_ASSIGNMENT:_
Only the lines of the data holding the string "http" need to be returned.

++++ DATA RECORDS ++++

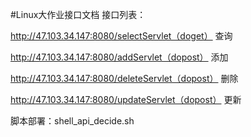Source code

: #Linux大作业接口文档
接口列表：


http://47.103.34.147:8080/selectServlet（doget）
查询

http://47.103.34.147:8080/addServlet（dopost）
添加

http://47.103.34.147:8080/deleteServlet（dopost）
删除

http://47.103.34.147:8080/updateServlet（dopost）
更新

脚本部署：shell_api_decide.sh
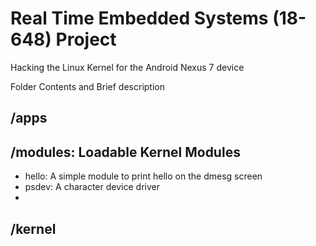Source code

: 
# Real Time Embedded Systems (18-648) Project

Hacking the Linux Kernel for the Android Nexus 7 device

Folder Contents and Brief description
## /apps

## /modules: Loadable Kernel Modules
* hello: A simple module to print hello on the dmesg screen
* psdev: A character device driver
*

## /kernel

++++

_TASK OUTPUT:_
http://47.103.34.147:8080/selectServlet（doget）
http://47.103.34.147:8080/addServlet（dopost）
http://47.103.34.147:8080/deleteServlet（dopost）
http://47.103.34.147:8080/updateServlet（dopost）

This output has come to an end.